Known to most as a traffic hub, but Frederikshavn has a lot more to offer. An unusually high number of shops and restaurants, and even the only palm beach in Denmark!
Frederikshavn has its own very special atmosphere thanks to its maritime history, idyllic setting, and the ferries plying back and forth to Sweden, Norway and Læsø. The vast number of visitors to the town (around five million a year) have nurtured a shopping mecca, including one of the country’s longest pedestrian streets. Nature also plays a role, with a wealth of activities and things to do on land and sea.
It all started in 2004 with 30 palm trees. There are now 100 in the white sand of Denmark’s most exotic beach.
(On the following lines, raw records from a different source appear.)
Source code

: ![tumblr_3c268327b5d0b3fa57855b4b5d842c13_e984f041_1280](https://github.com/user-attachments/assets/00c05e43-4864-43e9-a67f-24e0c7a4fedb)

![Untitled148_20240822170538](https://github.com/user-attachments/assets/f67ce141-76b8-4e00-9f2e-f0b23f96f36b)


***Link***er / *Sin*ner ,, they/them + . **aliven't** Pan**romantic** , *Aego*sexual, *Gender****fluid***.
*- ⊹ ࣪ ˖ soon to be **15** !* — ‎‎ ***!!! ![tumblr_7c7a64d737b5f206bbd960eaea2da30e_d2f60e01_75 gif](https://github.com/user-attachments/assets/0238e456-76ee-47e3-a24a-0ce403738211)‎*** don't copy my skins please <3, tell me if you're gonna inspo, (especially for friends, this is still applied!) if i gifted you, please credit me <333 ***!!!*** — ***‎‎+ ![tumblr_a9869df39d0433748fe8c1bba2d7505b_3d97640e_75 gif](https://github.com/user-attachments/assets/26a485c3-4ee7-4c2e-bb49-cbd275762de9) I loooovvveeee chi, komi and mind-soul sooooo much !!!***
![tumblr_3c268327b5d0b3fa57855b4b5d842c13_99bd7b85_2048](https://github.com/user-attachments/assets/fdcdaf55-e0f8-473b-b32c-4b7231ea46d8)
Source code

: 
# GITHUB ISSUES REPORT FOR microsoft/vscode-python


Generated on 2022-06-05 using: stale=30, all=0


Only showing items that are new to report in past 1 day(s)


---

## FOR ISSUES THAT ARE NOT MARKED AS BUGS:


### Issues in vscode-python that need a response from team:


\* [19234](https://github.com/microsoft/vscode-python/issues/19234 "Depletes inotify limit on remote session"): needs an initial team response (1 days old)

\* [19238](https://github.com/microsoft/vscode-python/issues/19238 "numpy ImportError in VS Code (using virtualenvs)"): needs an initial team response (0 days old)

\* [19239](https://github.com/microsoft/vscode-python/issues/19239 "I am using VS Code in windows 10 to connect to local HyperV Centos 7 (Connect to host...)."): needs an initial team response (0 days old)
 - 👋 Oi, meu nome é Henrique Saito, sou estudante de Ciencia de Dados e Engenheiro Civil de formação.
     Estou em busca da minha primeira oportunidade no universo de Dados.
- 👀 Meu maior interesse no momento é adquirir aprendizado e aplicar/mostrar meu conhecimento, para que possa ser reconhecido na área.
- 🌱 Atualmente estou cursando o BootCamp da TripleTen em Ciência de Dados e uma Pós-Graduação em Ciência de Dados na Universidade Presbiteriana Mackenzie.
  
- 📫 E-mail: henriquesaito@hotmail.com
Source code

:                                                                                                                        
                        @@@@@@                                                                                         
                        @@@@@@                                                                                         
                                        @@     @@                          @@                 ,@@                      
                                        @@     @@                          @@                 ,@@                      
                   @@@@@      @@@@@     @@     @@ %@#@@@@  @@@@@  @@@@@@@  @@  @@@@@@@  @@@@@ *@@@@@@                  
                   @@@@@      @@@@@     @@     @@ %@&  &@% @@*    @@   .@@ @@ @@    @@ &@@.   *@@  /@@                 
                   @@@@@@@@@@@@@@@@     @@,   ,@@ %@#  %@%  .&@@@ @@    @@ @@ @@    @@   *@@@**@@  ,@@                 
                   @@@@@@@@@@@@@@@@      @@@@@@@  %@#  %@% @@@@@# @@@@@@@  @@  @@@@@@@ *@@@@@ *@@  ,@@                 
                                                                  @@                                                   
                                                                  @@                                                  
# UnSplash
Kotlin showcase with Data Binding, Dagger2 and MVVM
On a summer’s day, when the sun beams down from a cloudless sky, you could almost think you were in the Caribbean. But this is the Kattegat and Denmark at their very best.
From the unique platform that projects from Pikkerbakken at the southern end of the town, there is a breathtaking view over Frederikshavn and the Kattegat. And the area has attractions such as the Coastal Museum, Bunker Museum and military installations, not to mention the deer park and botanic gardens. As you enter the Port of Frederikshavn, one of Denmark’s busiest commercial ports, the Krudttårnet (Gunpowder Tower) stands as a reminder to the days when Frederikshavn was called Fladstrand. It’s also a reminder of why the locals go all-in for history every year, and love to invite visitors to their spectacular and colourful Tordenskjold Days.
Just 7 km north of Frederikshavn is the little fishing port of Strandby, a picture of North Jutland idyl. The hub is its picturesque harbour with lots of life, thanks to local fishing boats, and a fleet of yachts and pleasure boats in the summer. Strandby has its own beach hotel and local restaurants, plus a fish auction open to the public.